## The problem
Of the lines below, report only those that contain "hopping".

[Provided information]

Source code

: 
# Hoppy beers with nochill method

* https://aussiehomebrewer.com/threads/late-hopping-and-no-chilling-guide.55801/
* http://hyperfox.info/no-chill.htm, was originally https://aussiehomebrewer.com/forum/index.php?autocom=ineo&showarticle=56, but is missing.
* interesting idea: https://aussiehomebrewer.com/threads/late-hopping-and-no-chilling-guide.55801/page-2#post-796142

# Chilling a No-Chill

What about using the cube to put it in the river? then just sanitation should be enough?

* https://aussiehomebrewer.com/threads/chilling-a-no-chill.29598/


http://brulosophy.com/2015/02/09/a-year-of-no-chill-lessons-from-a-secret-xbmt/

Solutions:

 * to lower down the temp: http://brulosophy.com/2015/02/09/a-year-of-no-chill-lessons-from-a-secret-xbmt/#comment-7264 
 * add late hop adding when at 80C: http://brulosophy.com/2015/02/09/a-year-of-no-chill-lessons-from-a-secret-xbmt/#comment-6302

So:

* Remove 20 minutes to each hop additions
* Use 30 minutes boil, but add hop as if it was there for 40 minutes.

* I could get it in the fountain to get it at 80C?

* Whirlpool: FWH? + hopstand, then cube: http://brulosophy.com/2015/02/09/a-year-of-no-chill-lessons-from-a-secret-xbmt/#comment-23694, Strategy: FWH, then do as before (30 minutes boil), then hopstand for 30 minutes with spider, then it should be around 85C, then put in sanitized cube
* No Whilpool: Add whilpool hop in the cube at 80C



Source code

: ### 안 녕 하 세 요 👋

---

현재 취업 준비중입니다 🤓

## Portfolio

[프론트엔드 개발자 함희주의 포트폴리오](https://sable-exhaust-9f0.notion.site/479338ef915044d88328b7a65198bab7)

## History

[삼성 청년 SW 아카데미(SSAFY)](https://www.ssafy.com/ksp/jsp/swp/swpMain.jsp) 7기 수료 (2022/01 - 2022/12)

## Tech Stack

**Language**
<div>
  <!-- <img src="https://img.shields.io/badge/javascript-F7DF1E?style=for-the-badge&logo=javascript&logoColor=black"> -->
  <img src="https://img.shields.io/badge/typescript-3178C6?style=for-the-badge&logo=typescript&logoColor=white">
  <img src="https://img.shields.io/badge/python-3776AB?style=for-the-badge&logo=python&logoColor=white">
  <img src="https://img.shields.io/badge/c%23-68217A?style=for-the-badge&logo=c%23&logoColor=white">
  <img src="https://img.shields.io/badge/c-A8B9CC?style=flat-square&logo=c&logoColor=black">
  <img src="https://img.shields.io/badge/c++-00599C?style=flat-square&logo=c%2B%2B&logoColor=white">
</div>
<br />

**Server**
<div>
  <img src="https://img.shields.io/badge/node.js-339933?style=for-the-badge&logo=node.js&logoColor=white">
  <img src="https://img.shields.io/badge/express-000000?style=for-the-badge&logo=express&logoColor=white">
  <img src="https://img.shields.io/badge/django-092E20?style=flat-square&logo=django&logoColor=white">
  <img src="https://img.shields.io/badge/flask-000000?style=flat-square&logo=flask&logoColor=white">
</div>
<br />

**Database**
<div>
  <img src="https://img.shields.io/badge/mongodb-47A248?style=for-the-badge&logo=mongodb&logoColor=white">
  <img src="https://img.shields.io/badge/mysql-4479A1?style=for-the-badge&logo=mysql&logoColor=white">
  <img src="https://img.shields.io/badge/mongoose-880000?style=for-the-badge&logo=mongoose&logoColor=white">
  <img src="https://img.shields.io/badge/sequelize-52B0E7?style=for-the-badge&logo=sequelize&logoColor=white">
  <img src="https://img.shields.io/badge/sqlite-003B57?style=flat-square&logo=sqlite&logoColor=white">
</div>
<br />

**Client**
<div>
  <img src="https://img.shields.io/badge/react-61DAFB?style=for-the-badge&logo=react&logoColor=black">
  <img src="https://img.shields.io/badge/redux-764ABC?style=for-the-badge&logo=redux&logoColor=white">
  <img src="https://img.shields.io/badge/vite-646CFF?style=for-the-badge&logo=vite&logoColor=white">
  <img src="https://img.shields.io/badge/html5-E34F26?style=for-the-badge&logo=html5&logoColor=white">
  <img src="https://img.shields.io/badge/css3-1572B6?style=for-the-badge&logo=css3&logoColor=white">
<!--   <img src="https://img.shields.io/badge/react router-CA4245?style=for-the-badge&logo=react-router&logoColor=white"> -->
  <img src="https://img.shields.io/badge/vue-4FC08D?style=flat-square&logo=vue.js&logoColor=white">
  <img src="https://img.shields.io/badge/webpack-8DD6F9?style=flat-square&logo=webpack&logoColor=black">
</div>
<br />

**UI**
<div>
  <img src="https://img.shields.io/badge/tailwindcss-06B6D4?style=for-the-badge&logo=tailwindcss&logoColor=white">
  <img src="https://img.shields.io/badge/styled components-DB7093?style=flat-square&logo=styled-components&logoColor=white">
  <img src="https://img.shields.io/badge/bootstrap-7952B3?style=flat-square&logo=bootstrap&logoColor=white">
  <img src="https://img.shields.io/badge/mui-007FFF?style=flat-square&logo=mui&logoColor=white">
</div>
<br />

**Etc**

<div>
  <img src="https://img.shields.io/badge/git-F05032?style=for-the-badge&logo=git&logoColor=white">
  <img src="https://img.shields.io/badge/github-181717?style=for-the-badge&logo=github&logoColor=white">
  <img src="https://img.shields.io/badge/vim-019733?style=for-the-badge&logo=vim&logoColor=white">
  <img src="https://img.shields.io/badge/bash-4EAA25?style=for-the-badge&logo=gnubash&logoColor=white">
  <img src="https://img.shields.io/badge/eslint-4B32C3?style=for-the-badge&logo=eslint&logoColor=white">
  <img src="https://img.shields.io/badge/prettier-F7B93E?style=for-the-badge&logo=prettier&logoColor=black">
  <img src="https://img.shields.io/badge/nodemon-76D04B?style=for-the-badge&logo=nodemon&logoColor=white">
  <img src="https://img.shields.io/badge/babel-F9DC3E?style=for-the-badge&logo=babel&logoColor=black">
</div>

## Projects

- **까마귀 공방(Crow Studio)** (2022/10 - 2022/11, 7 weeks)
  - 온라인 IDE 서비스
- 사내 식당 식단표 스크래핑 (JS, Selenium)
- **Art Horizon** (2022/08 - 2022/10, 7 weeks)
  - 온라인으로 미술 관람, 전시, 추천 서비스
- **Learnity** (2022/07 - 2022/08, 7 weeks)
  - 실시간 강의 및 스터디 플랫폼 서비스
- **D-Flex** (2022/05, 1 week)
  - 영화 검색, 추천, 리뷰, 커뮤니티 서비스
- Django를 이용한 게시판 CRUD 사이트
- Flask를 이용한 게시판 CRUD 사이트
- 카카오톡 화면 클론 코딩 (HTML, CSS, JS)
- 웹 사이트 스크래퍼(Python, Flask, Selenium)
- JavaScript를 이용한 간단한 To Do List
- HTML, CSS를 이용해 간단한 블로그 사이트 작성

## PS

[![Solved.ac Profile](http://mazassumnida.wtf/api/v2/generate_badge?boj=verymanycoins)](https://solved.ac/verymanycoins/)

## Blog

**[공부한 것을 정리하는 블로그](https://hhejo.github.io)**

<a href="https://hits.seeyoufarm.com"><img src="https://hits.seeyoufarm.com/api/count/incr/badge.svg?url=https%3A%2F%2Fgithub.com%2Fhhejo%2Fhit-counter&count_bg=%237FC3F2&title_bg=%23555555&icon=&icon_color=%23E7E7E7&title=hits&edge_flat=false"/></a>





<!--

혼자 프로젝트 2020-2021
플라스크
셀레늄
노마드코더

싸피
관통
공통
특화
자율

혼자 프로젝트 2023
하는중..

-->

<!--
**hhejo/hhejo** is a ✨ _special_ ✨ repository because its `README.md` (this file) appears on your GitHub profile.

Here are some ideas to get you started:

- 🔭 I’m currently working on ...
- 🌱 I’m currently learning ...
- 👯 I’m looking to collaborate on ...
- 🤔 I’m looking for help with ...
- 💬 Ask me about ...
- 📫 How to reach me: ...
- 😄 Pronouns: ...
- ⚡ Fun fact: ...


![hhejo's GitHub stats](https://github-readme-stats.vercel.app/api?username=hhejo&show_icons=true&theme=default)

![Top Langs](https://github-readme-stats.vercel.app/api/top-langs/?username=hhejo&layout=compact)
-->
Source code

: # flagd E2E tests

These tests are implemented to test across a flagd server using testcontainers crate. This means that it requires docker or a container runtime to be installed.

[/Provided information]

## Output below
* https://aussiehomebrewer.com/threads/late-hopping-and-no-chilling-guide.55801/
* interesting idea: https://aussiehomebrewer.com/threads/late-hopping-and-no-chilling-guide.55801/page-2#post-796142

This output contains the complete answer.